İsrailli zalimlerin ve uşakları emperyalistlerin fark etmediği şey artık o günlerin geride kaldığı. Bölge devletlerinin bir kısmı sussa da cesur ve vicdanlı siyasetçilerin susmayacağı ve vahşetin unutulmayacağı gerçeğidir.
Cumhurbaşkanı Sayın Erdoğan’ın
“Dünya beşten büyüktür” “Daha vicdanlı bir dünya” söylemleri dünyadaki İsrail korku imparatorluğunu yıkmıştır. Sayın Erdoğan insanlık vicdanının sesi olmuştur.
Bu arada Dışişleri Bakanı Sayın Hakan Fidan, İran'ın seçilmiş Cumhurbaşkanı Mesud Pezeşkiyan'ın yemin törenine katılmak üzere Tahran'a gidiyor.

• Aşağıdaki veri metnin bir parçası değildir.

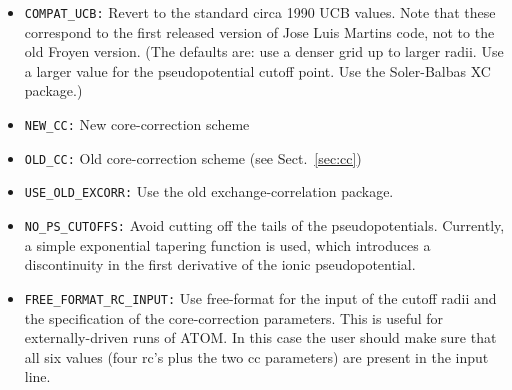 \documentclass[11pt]{article}
\begin{document}
\begin{itemize}
\item {\tt COMPAT\_UCB:}  Revert to the standard circa 1990 UCB values. Note   
                   that these correspond to the first released version 
                   of Jose Luis Martins code, not to the old Froyen        
                   version.
     (The defaults are: use a denser grid up to larger radii.
              Use a larger value for the pseudopotential
cutoff point.  Use the Soler-Balbas XC package.)  
                                                                          
\item  {\tt NEW\_CC:} New core-correction scheme
\item {\tt OLD\_CC:}  Old core-correction scheme  (see Sect.~\ref{sec:cc})
 
\item {\tt USE\_OLD\_EXCORR:} Use the old exchange-correlation package.

\item {\tt NO\_PS\_CUTOFFS:} Avoid cutting off the tails of the
pseudopotentials. Currently, a simple exponential tapering function is
used, which introduces a discontinuity in the first derivative of the
ionic pseudopotential.

\item {\tt FREE\_FORMAT\_RC\_INPUT:} Use free-format for the input of
the cutoff radii and the specification of the core-correction
parameters. This is useful for externally-driven runs of ATOM. In this
case the user should make sure that all six values (four rc's plus
the two cc parameters) are present in the input line.

\end{itemize}


\end{document}
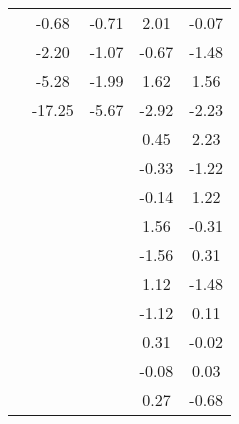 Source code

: \begin{table}
\begin{tabular}{c|cc|cc|}
\multicolumn{1}{|c|}{} & \multicolumn{1}{|c|}{     -0.68} & \multicolumn{1}{|c|}{     -0.71} & \multicolumn{1}{|c|}{      2.01} & \multicolumn{1}{|c|}{     -0.07} \\ 
\multicolumn{1}{|c|}{} & \multicolumn{1}{|c|}{     -2.20} & \multicolumn{1}{|c|}{     -1.07} & \multicolumn{1}{|c|}{     -0.67} & \multicolumn{1}{|c|}{     -1.48} \\ 
\multicolumn{1}{|c|}{} & \multicolumn{1}{|c|}{     -5.28} & \multicolumn{1}{|c|}{     -1.99} & \multicolumn{1}{|c|}{      1.62} & \multicolumn{1}{|c|}{      1.56} \\ 
\multicolumn{1}{|c|}{} & \multicolumn{1}{|c|}{    -17.25} & \multicolumn{1}{|c|}{     -5.67} & \multicolumn{1}{|c|}{     -2.92} & \multicolumn{1}{|c|}{     -2.23} \\ 
\multicolumn{1}{|c|}{} & \multicolumn{1}{|c|}{} & \multicolumn{1}{|c|}{} & \multicolumn{1}{|c|}{      0.45} & \multicolumn{1}{|c|}{      2.23} \\ 
\multicolumn{1}{|c|}{} & \multicolumn{1}{|c|}{} & \multicolumn{1}{|c|}{} & \multicolumn{1}{|c|}{     -0.33} & \multicolumn{1}{|c|}{     -1.22} \\ 
\multicolumn{1}{|c|}{} & \multicolumn{1}{|c|}{} & \multicolumn{1}{|c|}{} & \multicolumn{1}{|c|}{     -0.14} & \multicolumn{1}{|c|}{      1.22} \\ 
\multicolumn{1}{|c|}{} & \multicolumn{1}{|c|}{} & \multicolumn{1}{|c|}{} & \multicolumn{1}{|c|}{      1.56} & \multicolumn{1}{|c|}{     -0.31} \\ 
\multicolumn{1}{|c|}{} & \multicolumn{1}{|c|}{} & \multicolumn{1}{|c|}{} & \multicolumn{1}{|c|}{     -1.56} & \multicolumn{1}{|c|}{      0.31} \\ 
\multicolumn{1}{|c|}{} & \multicolumn{1}{|c|}{} & \multicolumn{1}{|c|}{} & \multicolumn{1}{|c|}{      1.12} & \multicolumn{1}{|c|}{     -1.48} \\ 
\multicolumn{1}{|c|}{} & \multicolumn{1}{|c|}{} & \multicolumn{1}{|c|}{} & \multicolumn{1}{|c|}{     -1.12} & \multicolumn{1}{|c|}{      0.11} \\ 
\multicolumn{1}{|c|}{} & \multicolumn{1}{|c|}{} & \multicolumn{1}{|c|}{} & \multicolumn{1}{|c|}{      0.31} & \multicolumn{1}{|c|}{     -0.02} \\ 
\multicolumn{1}{|c|}{} & \multicolumn{1}{|c|}{} & \multicolumn{1}{|c|}{} & \multicolumn{1}{|c|}{     -0.08} & \multicolumn{1}{|c|}{      0.03} \\ 
\multicolumn{1}{|c|}{} & \multicolumn{1}{|c|}{} & \multicolumn{1}{|c|}{} & \multicolumn{1}{|c|}{      0.27} & \multicolumn{1}{|c|}{     -0.68} \\ 

\end{tabular}
\end{table}
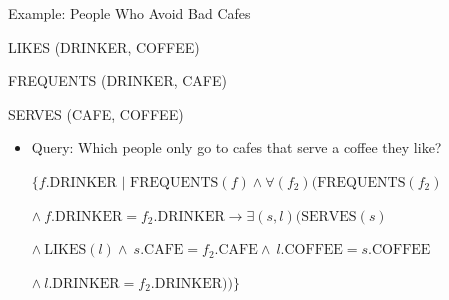 \documentclass[aspectratio=169]{beamer}
\newenvironment{noindentitemize}
{ \begin{itemize}
 \setlength{\itemsep}{1.5ex}
  \setlength{\parsep}{0pt}   
  \setlength{\parskip}{0pt}
 \addtolength{\leftskip}{-2em}
 }
{ \end{itemize} }
\begin{document}
\begin{frame}{Example: People Who Avoid Bad Cafes}

LIKES (DRINKER, COFFEE)

FREQUENTS (DRINKER, CAFE)

SERVES (CAFE, COFFEE)

\begin{noindentitemize}
\item Query: Which people only go to cafes that serve a coffee they like?

\vspace{10 pt}
$\{f.\textrm{DRINKER } | \textrm{ FREQUENTS}(f) \wedge \forall(f_2)(\textrm{FREQUENTS}(f_2)$

\hspace{2em}$\wedge\ f.\textrm{DRINKER} = f_2.\textrm{DRINKER} \rightarrow \exists(s, l)(\textrm{SERVES}(s)$

\hspace{2em}$ \wedge\ \textrm{LIKES}(l) \wedge\ s.\textrm{CAFE} = f_2.\textrm{CAFE} \wedge\ l.\textrm{COFFEE} = s.\textrm{COFFEE}$

\hspace{2em}$\wedge\	l.\textrm{DRINKER} = f_2.\textrm{DRINKER}))\}$

\end{noindentitemize}
\end{frame}
\end{document}
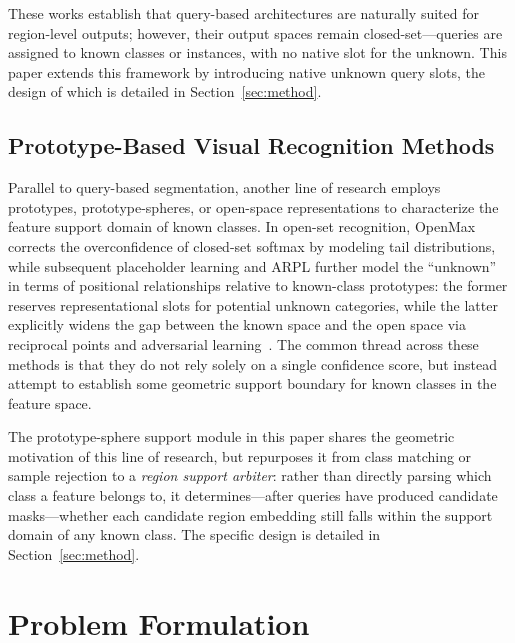 \documentclass[journal]{IEEEtai}
\begin{document}
These works establish that query-based architectures are naturally suited for
region-level outputs; however, their output spaces remain closed-set---queries are
assigned to known classes or instances, with no native slot for the unknown.
This paper extends this framework by introducing native unknown query slots,
the design of which is detailed in Section~\ref{sec:method}.

\subsection{Prototype-Based Visual Recognition Methods}
\label{sec:rw-proto}

Parallel to query-based segmentation, another line of research employs prototypes,
prototype-spheres, or open-space representations to characterize the feature support
domain of known classes.
In open-set recognition, OpenMax corrects the overconfidence of closed-set softmax
by modeling tail distributions, while subsequent placeholder learning and ARPL further
model the ``unknown'' in terms of positional relationships relative to known-class
prototypes: the former reserves representational slots for potential unknown categories,
while the latter explicitly widens the gap between the known space and the open space
via reciprocal points and adversarial
learning~\cite{bendale2016towardsopen,zhou2021learningplaceholders,chen2022adversarialreciprocal}.
The common thread across these methods is that they do not rely solely on a single
confidence score, but instead attempt to establish some geometric support boundary
for known classes in the feature space.

The prototype-sphere support module in this paper shares the geometric motivation of
this line of research, but repurposes it from class matching or sample rejection to a
\emph{region support arbiter}: rather than directly parsing which class a feature belongs
to, it determines---after queries have produced candidate masks---whether each candidate
region embedding still falls within the support domain of any known class.
The specific design is detailed in Section~\ref{sec:method}.




\section{Problem Formulation}\label{sec:problem}
\end{document}
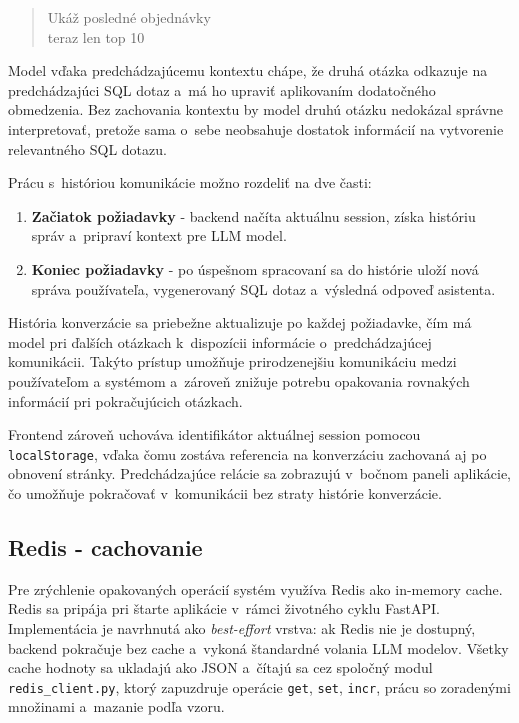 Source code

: \documentclass[a4paper, 12pt]{article}
\begin{document}
\begin{quote}
Ukáž posledné objednávky \\
teraz len top 10
\end{quote}

Model vďaka predchádzajúcemu kontextu chápe, že druhá otázka odkazuje na predchádzajúci SQL dotaz a~má ho upraviť aplikovaním dodatočného obmedzenia. Bez zachovania kontextu by model druhú otázku nedokázal správne interpretovať, pretože sama o~sebe neobsahuje dostatok informácií na vytvorenie relevantného SQL dotazu.

Prácu s~históriou komunikácie možno rozdeliť na dve časti:

\begin{enumerate}
    \item \textbf{Začiatok požiadavky} - backend načíta aktuálnu session, získa históriu správ a~pripraví kontext pre LLM model.
    \item \textbf{Koniec požiadavky} - po úspešnom spracovaní sa do histórie uloží nová správa používateľa, vygenerovaný SQL dotaz a~výsledná odpoveď asistenta.
\end{enumerate}

História konverzácie sa priebežne aktualizuje po každej požiadavke, čím má model pri ďalších otázkach k~dispozícii informácie o~predchádzajúcej komunikácii. Takýto prístup umožňuje prirodzenejšiu komunikáciu medzi používateľom a systémom a~zároveň znižuje potrebu opakovania rovnakých informácií pri pokračujúcich otázkach.

Frontend zároveň uchováva identifikátor aktuálnej session pomocou \texttt{localStorage}, vďaka čomu zostáva referencia na konverzáciu zachovaná aj po obnovení stránky. Predchádzajúce relácie sa zobrazujú v~bočnom paneli aplikácie, čo umožňuje pokračovať v~komunikácii bez straty histórie konverzácie.


\subsection{Redis - cachovanie}

Pre zrýchlenie opakovaných operácií systém využíva Redis ako in-memory cache. Redis sa pripája pri štarte aplikácie v~rámci životného cyklu FastAPI. Implementácia je navrhnutá ako \textit{best-effort} vrstva: ak Redis nie je dostupný, backend pokračuje bez cache a~vykoná štandardné volania  LLM modelov. Všetky cache hodnoty sa ukladajú ako JSON a~čítajú sa cez spoločný modul \texttt{redis\_client.py}, ktorý zapuzdruje operácie \texttt{get}, \texttt{set}, \texttt{incr}, prácu so zoradenými množinami a~mazanie podľa vzoru.
\end{document}
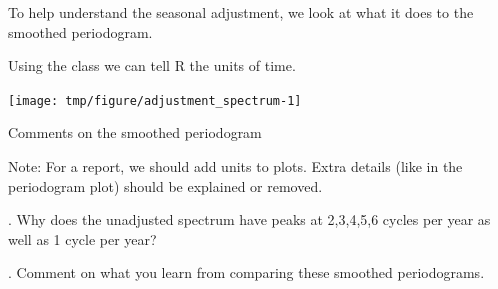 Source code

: \begin{frame}[fragile]


\vspace{-2mm}

\bi

\item To help understand the seasonal adjustment, we look at what it does to the smoothed periodogram.

\item Using the  class we can tell R the units of time.

\ei

\vspace{-1mm}

\begin{knitrout}\small
{}\color{fgcolor}\begin{kframe}
\begin{alltt}
 \hlkwb{<-} \hlstd{=}\hlstd{,}\hlstd{=}\hlstd{)}
 \hlkwb{<-} \hlstd{=}\hlstd{,}\hlstd{=}\hlstd{)}
\hlstd{(}\hlstd{=}\hlstd{(}\hlstd{,}\hlstd{,}\hlstd{),}
  \hlstd{=}\hlstd{)}
\end{alltt}
\end{kframe}
\end{knitrout}

\vspace{-3mm}

\begin{knitrout}\small
{}\color{fgcolor}

{\centering \texttt{[image: tmp/figure/adjustment\_spectrum-1]} 

}


\end{knitrout}


\end{frame}

\begin{frame}{Comments on the smoothed periodogram}

\bi
\item Note: For a report, we should add units to plots. Extra details (like  in the periodogram plot) should be explained or removed.
\ei

\vspace{1mm}

\myquestion. Why does the unadjusted spectrum have peaks at 2,3,4,5,6 cycles per year as well as 1 cycle per year?



\myquestion. Comment on what you learn from comparing these smoothed periodograms.


\end{frame}


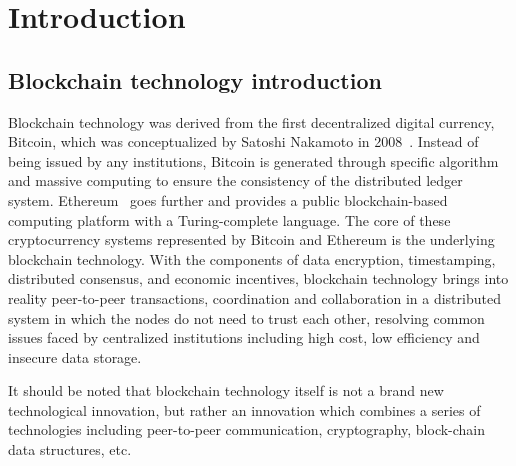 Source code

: \section{Introduction}

\subsection{Blockchain technology introduction}
Blockchain technology was derived from the first decentralized digital currency, Bitcoin, which was conceptualized by Satoshi Nakamoto in 2008~\cite{Nakamoto2008}. Instead of being issued by any institutions, Bitcoin is generated through specific algorithm and massive computing to ensure the consistency of the distributed ledger system. Ethereum~\cite{buterin2014ethereum} goes further and provides a public blockchain-based computing platform with a Turing-complete language. The core of these cryptocurrency systems represented by Bitcoin and Ethereum is the underlying blockchain technology. With the components of data encryption, timestamping, distributed consensus, and economic incentives, blockchain technology brings into reality peer-to-peer transactions, coordination and collaboration in a distributed system in which the nodes do not need to trust each other, resolving common issues faced by centralized institutions including high cost, low efficiency and insecure data storage.

It should be noted that blockchain technology itself is not a brand new technological innovation, but rather an innovation which combines a series of technologies including peer-to-peer communication, cryptography, block-chain data structures, etc.

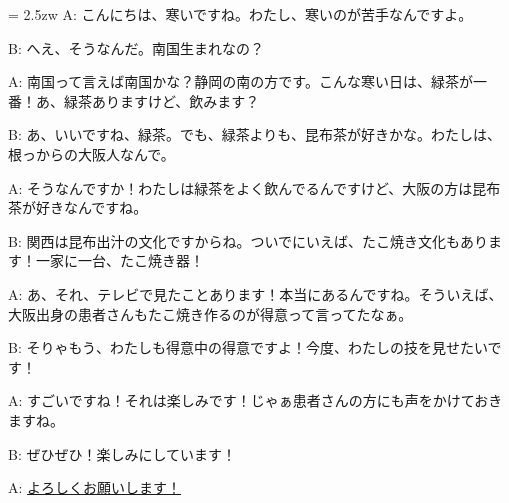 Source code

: \documentclass[11pt]{amsart}
\title{}
\author{}
\newenvironment{hangall}[1]{\hangindent = 2.5zw\everypar{\hangindent = 2.5zw}}{}
\begin{document}
\maketitle
\begin{hangall}{}%
A: こんにちは、寒いですね。わたし、寒いのが苦手なんですよ。

B: へえ、そうなんだ。南国生まれなの？

A: 南国って言えば南国かな？静岡の南の方です。こんな寒い日は、緑茶が一番！あ、緑茶ありますけど、飲みます？

B: あ、いいですね、緑茶。でも、緑茶よりも、昆布茶が好きかな。わたしは、根っからの大阪人なんで。

A: そうなんですか！わたしは緑茶をよく飲んでるんですけど、大阪の方は昆布茶が好きなんですね。

B: 関西は昆布出汁の文化ですからね。ついでにいえば、たこ焼き文化もあります！一家に一台、たこ焼き器！

A: あ、それ、テレビで見たことあります！本当にあるんですね。そういえば、大阪出身の患者さんもたこ焼き作るのが得意って言ってたなぁ。

B: そりゃもう、わたしも得意中の得意ですよ！今度、わたしの技を見せたいです！

A: すごいですね！それは楽しみです！じゃぁ患者さんの方にも声をかけておきますね。

B: ぜひぜひ！楽しみにしています！

A: \ul{よろしくお願いします！}\end{hangall}
\end{document}
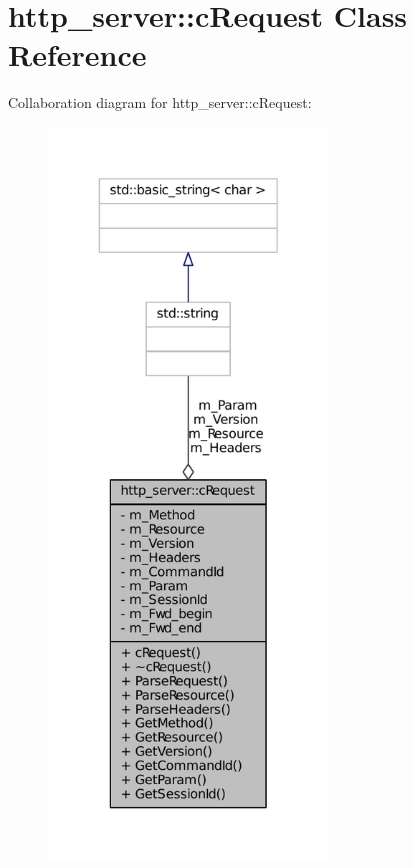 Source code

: \hypertarget{classhttp__server_1_1cRequest}{
\section{http\-\_\-server\-:\-:c\-Request \-Class \-Reference}
\label{classhttp__server_1_1cRequest}
}


\-Collaboration diagram for http\-\_\-server\-:\-:c\-Request\-:
\nopagebreak
\begin{figure}[H]
\begin{center}
\leavevmode
\includegraphics[height=550pt]{classhttp__server_1_1cRequest__coll__graph}
\end{center}
\end{figure}
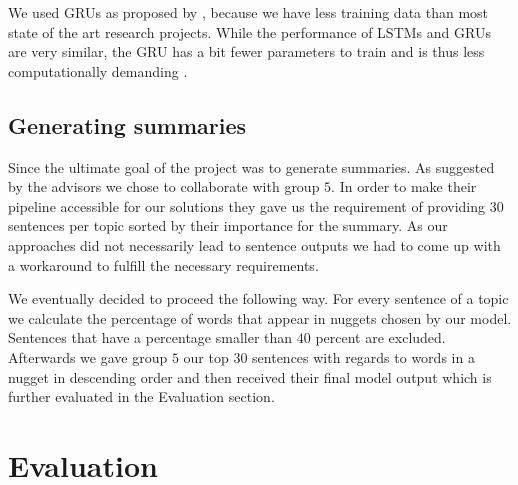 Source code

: \documentclass{article}
\begin{document}
We used GRUs as proposed by \citet{gru2014}, because we have less training data than most state of the art research projects. While the performance of LSTMs and GRUs are very similar, the GRU has a bit fewer parameters to train and is thus less computationally demanding \cite{cnn_rnn_comparative2017}.

\subsection{Generating summaries}
Since the ultimate goal of the project was to generate summaries. As suggested by the advisors we chose to collaborate with group $5$. In order to make their pipeline accessible for our solutions they gave us the requirement of providing 30 sentences per topic sorted by their importance for the summary. As our approaches did not necessarily lead to sentence outputs we had to come up with a workaround to fulfill the necessary requirements.  

We eventually decided to proceed the following way. For every sentence of a topic we calculate the percentage of words that appear in nuggets chosen by our model. Sentences that have a percentage smaller than $40$ percent are excluded. Afterwards we gave group $5$ our top $30$ sentences with regards to words in a nugget in descending order and then received their final model output which is further evaluated in the Evaluation section.   
\section{Evaluation}
\end{document}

Sayın Fidan'ın, stratejik süreç okuma özelliği, gelişen dinamiklere ve oluşan risk faktörlerine göre dış ilişkileri yeniden tanımlama-tasarlama kabiliyeti çok çok önemlidir.
ABD'den Çin'e,
Rusya'dan İran'a,
Irak'tan Suriye'ye,
Ege'den Kıbrıs'a,
Karabağ'dan Türk devletleri sahasına,
Libya'dan Körfez'e uzanan hattaki hareketlilik sürpriz olmayacak.
Olası bir durumda devlet aklı hazırlıklı.
Cumhurbaşkanı Sayın Erdoğan’ın feraset ve başarısı Sayın Fidan’ın stratejik zekâsı ve Sayın Bahçeli’nin koşulsuz desteğiyle küresel suç ortaklığı küresel isyanla sonlandırılarak gerekenin yapılacağına dair güven mevcuttur.